Ver achter Alberto & Lance strijdt een ander duo: Kenny & Angelo - de twee slechtste klimmers van het peloton.
‘Pffff…’, zegt Kenny van Hummel en hij slaat een blikje cola achterover. Hij ziet er uitgewoond uit. Zweetkorsten op zijn broek, slijmdraden rond zijn mondhoeken, een blik die zo hol is dat het echoot als hij met zijn ogen knippert. Hij pfffft nog maar eens en begint aan een litertje water.
‘Pffff…’, zegt Angelo Furlan. Vloekend stapt hij van zijn fiets en gaat op de grond zitten. Zijn onderlip hangt op zijn knieën. Onder het verband om zijn been een streep zwartrood opgedroogd bloed. Hij schudt zijn hoofd. ‘Pffff…’

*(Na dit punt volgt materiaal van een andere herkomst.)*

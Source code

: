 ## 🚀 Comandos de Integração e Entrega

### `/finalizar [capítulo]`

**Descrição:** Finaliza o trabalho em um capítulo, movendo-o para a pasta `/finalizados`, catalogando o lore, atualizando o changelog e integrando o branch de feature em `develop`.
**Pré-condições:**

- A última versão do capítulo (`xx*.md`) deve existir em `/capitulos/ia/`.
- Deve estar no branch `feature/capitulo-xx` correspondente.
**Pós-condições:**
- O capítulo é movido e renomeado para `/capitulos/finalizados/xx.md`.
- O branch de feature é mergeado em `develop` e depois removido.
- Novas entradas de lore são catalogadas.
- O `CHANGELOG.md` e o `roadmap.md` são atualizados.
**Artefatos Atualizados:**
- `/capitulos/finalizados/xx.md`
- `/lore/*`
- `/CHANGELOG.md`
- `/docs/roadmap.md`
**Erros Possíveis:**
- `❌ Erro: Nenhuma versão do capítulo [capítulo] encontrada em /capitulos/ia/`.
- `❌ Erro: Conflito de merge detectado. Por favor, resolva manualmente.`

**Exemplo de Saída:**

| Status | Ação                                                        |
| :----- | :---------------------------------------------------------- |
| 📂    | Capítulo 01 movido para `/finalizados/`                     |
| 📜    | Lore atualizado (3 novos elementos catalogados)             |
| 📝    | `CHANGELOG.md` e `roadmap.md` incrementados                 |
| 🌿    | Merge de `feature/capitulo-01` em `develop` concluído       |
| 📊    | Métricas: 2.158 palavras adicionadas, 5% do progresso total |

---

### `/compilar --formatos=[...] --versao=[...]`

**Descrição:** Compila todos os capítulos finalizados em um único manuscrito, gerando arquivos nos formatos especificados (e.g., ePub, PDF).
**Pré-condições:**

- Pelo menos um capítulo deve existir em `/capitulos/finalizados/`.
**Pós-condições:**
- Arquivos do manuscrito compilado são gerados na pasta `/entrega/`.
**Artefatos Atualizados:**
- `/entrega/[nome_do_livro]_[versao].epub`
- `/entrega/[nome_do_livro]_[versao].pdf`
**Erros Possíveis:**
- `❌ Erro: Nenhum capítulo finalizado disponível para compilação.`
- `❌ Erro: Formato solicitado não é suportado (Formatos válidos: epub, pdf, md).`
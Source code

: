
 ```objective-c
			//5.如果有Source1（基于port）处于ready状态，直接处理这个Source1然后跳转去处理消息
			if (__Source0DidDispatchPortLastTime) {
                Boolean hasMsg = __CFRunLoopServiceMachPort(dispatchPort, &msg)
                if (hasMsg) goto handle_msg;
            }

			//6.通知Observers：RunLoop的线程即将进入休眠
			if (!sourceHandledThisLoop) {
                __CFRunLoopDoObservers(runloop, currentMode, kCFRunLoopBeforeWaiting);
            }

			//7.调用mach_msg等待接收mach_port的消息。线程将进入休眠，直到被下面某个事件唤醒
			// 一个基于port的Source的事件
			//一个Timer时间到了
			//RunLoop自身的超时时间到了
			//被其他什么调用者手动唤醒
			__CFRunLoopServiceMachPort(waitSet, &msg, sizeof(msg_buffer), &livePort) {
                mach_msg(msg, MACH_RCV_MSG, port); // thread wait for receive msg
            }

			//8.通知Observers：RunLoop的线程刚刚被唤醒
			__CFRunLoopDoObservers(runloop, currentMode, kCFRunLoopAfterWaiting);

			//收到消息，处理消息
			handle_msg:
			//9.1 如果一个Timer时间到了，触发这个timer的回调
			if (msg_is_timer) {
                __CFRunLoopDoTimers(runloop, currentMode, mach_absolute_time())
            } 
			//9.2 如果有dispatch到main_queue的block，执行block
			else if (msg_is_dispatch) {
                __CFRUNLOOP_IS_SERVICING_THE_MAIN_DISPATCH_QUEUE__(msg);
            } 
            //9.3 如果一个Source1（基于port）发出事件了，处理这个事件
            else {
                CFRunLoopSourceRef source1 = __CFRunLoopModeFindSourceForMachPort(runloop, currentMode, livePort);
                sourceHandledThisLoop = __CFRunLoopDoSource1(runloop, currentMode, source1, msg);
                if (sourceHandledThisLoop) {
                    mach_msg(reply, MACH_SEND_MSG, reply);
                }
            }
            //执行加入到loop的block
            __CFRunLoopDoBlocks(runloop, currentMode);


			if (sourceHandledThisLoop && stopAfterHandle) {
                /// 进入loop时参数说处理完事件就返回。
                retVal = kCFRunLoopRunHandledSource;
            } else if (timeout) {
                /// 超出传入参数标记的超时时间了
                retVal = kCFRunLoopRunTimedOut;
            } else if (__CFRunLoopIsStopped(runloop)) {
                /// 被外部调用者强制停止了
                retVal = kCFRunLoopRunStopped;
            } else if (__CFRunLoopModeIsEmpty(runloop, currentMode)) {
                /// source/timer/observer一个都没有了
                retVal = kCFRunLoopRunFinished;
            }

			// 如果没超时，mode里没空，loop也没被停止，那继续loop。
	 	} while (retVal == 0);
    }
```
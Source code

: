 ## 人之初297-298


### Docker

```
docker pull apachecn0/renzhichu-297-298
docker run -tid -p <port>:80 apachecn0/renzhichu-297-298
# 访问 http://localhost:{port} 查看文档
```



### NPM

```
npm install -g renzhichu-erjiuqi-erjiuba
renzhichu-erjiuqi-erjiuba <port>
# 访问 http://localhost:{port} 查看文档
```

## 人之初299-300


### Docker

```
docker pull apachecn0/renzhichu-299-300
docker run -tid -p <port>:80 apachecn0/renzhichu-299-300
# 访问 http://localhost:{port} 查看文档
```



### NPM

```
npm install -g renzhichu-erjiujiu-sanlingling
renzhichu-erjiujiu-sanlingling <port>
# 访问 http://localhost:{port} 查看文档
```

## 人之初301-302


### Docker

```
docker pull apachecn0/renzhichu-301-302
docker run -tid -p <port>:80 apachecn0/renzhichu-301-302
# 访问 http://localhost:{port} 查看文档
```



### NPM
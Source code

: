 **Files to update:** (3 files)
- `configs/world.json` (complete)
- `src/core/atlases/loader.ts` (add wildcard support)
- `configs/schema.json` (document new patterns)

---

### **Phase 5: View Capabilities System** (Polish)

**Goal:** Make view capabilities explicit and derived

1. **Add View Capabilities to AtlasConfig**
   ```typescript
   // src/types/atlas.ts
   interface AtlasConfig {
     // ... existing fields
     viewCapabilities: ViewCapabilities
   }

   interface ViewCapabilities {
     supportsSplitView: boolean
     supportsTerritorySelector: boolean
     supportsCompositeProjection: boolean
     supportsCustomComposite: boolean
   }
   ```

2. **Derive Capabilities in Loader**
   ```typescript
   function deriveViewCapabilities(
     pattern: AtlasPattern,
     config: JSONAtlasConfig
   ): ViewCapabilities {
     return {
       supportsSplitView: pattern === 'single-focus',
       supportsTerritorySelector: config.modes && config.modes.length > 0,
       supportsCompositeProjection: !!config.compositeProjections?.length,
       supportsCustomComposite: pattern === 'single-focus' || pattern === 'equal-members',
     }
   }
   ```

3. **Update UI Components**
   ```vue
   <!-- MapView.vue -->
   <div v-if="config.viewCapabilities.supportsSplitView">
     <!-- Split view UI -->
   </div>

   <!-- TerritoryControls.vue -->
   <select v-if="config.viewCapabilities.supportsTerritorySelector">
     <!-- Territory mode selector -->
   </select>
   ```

Kenny & Angelo: het zou een geweldige naam zijn voor een goochelduo dat optreedt op al uw feesten en partijen. Maar Kenny & Angelo zijn derdehands artiesten. Ze zijn sprinter van beroep. Kamikazepiloten. Snelheidsduivels. Mannen met een jump.
Achterhoede
Maar afgelopen dagen hebben ze aan hun jump net zoveel gehad als Hans Klok aan een verwoestende eindsprint. Terwijl de klimmers hun hart mochten ophalen in de Pyreneeën, streden Kenny & Angelo hun strijd in de achterhoede. Niet tegen renners van vlees en bloed, maar tegen de meest genadeloze concurrent van allemaal: de klok. Etappe na etappe gingen ze van start met één enkel doel: op tijd binnenkomen.
Dat ze gingen afzien, dat stond vast. Dat ze zouden lossen ook. Je kunt er je horloge op gelijkzetten. Zodra de weg omhoog loopt, meldt de koersradio dat de nummers 199 en 134 in de problemen zijn. Als Kenny & Angelo een beetje mazzel hebben, duurt het klimmetje niet al te lang en kunnen ze terugkomen in de afdaling. Maar in de Pyreneeën zijn er geen klimmetjes. Als het omhoog loopt, dan loopt het ook écht omhoog.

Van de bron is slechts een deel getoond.